Monday, September 3, 2012

Mixed Fruit Butter

 It's that time of year. The fruit at the farmer's market and at the grocery store looks unbelievably good. I know I need lettuce or potatoes and the next thing you know there are plums or peaches or nectarines or cherries following me home.

It doesn't matter that I've already got peaches in the fridge. And then I eat the newer ones because they look better than plums that I bought four days ago.

Then what?

Slightly overripe fruit has plenty of uses. It's great for cooking and baking. And that overripe fruit tends to be sweeter as well as a little softer, which is a big bonus for some cooking applications.
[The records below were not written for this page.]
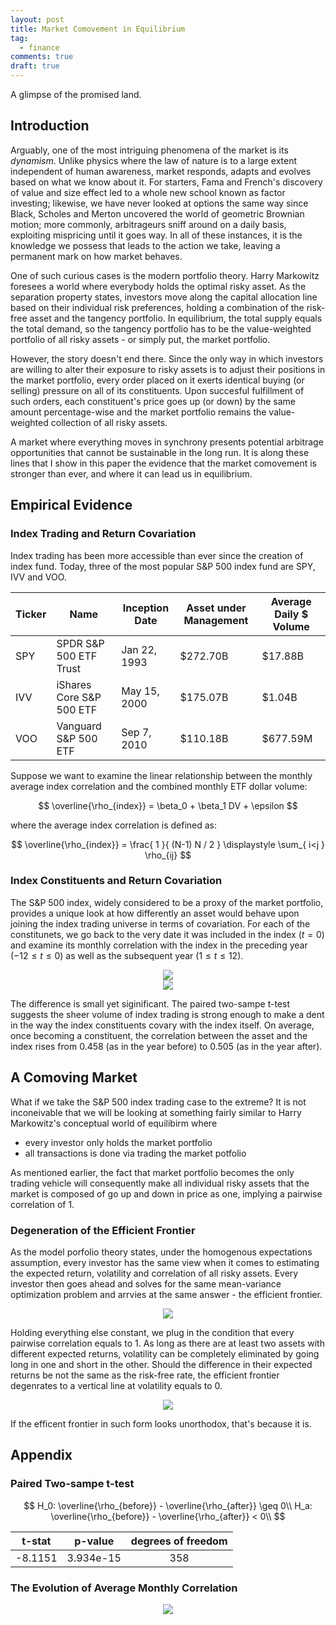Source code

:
 ```yaml
---
layout: post
title: Market Comovement in Equilibrium 
tag:
  - finance
comments: true
draft: true
---
```


A glimpse of the promised land.

## Introduction

Arguably, one of the most intriguing phenomena of the market is its _dynamism_. Unlike physics where the law of nature is to a large extent independent of human awareness, market responds, adapts and evolves based on what we know about it. For starters, Fama and French's discovery of value and size effect led to a whole new school known as factor investing; likewise, we have never looked at options the same way since Black, Scholes and Merton uncovered the world of geometric Brownian motion; more commonly, arbitrageurs sniff around on a daily basis, exploiting mispricing until it goes way. In all of these instances, it is the knowledge we possess that leads to the action we take, leaving a permanent mark on how market behaves.

One of such curious cases is the modern portfolio theory. Harry Markowitz foresees a world where everybody holds the optimal risky asset. As the separation property states, investors move along the capital allocation line based on their individual risk preferences, holding a combination of the risk-free asset and the tangency portfolio. In equilibrium, the total supply equals the total demand, so the tangency portfolio has to be the value-weighted portfolio of all risky assets - or simply put, the market portfolio.

However, the story doesn't end there. Since the only way in which investors are willing to alter their exposure to risky assets is to adjust their positions in the market portfolio, every order placed on it exerts identical buying (or selling) pressure on all of its constituents. Upon succesful fulfillment of such orders, each constituent's price goes up (or down) by the same amount percentage-wise and the market portfolio remains the value-weighted collection of all risky assets.

A market where everything moves in synchrony presents potential arbitrage opportunities that cannot be sustainable in the long run. It is along these lines that I show in this paper the evidence that the market comovement is stronger than ever, and where it can lead us in equilibrium.

## Empirical Evidence

### Index Trading and Return Covariation

Index trading has been more accessible than ever since the creation of index fund. Today, three of the most popular S&P 500 index fund are SPY, IVV and VOO.

| Ticker | Name | Inception Date | Asset under Management | Average Daily $ Volume |
| --- | --- | --- | --- | --- |
| SPY | SPDR S&P 500 ETF Trust | Jan 22, 1993 | $272.70B | $17.88B |
| IVV | iShares Core S&P 500 ETF | May 15, 2000 | $175.07B | $1.04B |
| VOO | Vanguard S&P 500 ETF | Sep 7, 2010 | $110.18B | $677.59M |

Suppose we want to examine the linear relationship between the monthly average index correlation and the combined monthly ETF dollar volume:

$$
\overline{\rho_{index}} = \beta_0 + \beta_1 DV + \epsilon
$$

where the average index correlation is defined as:

$$
\overline{\rho_{index}} = \frac{ 1 }{ (N-1) N / 2 } \displaystyle \sum_{ i<j } \rho_{ij}
$$

### Index Constituents and Return Covariation

The S&P 500 index, widely considered to be a proxy of the market portfolio, provides a unique look at how differently an asset would behave upon joining the index trading universe in terms of covariation. For each of the constitunets, we go back to the very date it was included in the index ($t = 0$) and examine its monthly correlation with the index in the preceding year ($-12 \leq t \leq 0$) as well as the subsequent year ($1 \leq t \leq 12$).

<div align="center">
  <img src="https://shawenyao.github.io/ETF-vs-rho/output/event_study1_monthly_rho.svg" />
</div>

<div align="center">
  <img src="https://shawenyao.github.io/ETF-vs-rho/output/event_study3_plot3_pre_post_distribution.svg" />
</div>

The difference is small yet siginificant. The paired two-sampe t-test suggests the sheer volume of index trading is strong enough to make a dent in the way the index constituents covary with the index itself. On average, once becoming a constituent, the correlation between the asset and the index rises from 0.458 (as in the year before) to 0.505 (as in the year after).

## A Comoving Market

What if we take the S&P 500 index trading case to the extreme? It is not inconeivable that we will be looking at something fairly similar to Harry Markowitz's conceptual world of equilibirm where
* every investor only holds the market portfolio
* all transactions is done via trading the market potfolio

As mentioned earlier, the fact that market portfolio becomes the only trading vehicle will consequently make all individual risky assets that the market is composed of go up and down in price as one, implying a pairwise correlation of 1.

### Degeneration of the Efficient Frontier

As the model porfolio theory states, under the homogenous expectations assumption, every investor has the same view when it comes to estimating the expected return, volatility and correlation of all risky assets. Every investor then goes ahead and solves for the same mean-variance optimization problem and arrvies at the same answer - the efficient frontier.

<div align="center">
  <img src="https://shawenyao.github.io/ETF-vs-rho/output/efficient_frontier1.svg" />
</div>

Holding everything else constant, we plug in the condition that every pairwise correlation equals to 1. As long as there are at least two assets with different expected returns, volatility can be completely eliminated by going long in one and short in the other. Should the difference in their expected returns be not the same as the risk-free rate, the efficient frontier degenrates to a vertical line at volatility equals to 0.

<div align="center">
  <img src="https://shawenyao.github.io/ETF-vs-rho/output/efficient_frontier2.svg" />
</div>

If the efficent frontier in such form looks unorthodox, that's because it is.

## Appendix

### Paired Two-sampe t-test

$$
H_0: \overline{\rho_{before}} - \overline{\rho_{after}} \geq 0\\
H_a: \overline{\rho_{before}} - \overline{\rho_{after}} < 0\\
$$

| t-stat | p-value | degrees of freedom |
| :---: |:---: |:---: |
| -8.1151 | 3.934e-15 | 358 |

### The Evolution of Average Monthly Correlation

<div align="center">
  <img src="https://shawenyao.github.io/ETF-vs-rho/output/event_study2_monthly_rho_distribution.svg" />
</div>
I ended up making a mixed fruit butter using some ripe fruit and some that was a little overripe, and it needed absolutely no extra sugar.

I used grapes, peaches, plums, pluots, and cherries.

Now all you need is an English muffin. Or, if you must, go ahead and spread it on toast.

Mixed Fruit Butter

1 quart mixed fruit
1 cup water
Pinch of salt
Sugar, as needed

Wash the fruit and pit the fruit that is easy to pit. I pitted the big fruit - peaches, plums, and pluots, but I left the pits in the cherries.

Put the fruit in a saucepan along with the water and salt. Simmer slowly with the pot covered until the fruit is very soft. Stir as needed to keep it from sticking, and add water as needed to keep it from burning.

When the fruit is very soft, pass it though a food mill or fine strainer to get rid of the skin and any pits that you left behind. Continue cooking the strained fruit, stirring often, until it's very thick and is about 1/4 the original volume. Yup, I started with a quart of fruit and ended up with a cup of fruit butter.

Taste and add sugar, if needed and cook long enough to melt the sugar.. The fruit I had was sweet enough without any added sugar.

Let the fruit butter cool, transfer to a storage container, and refrigerate.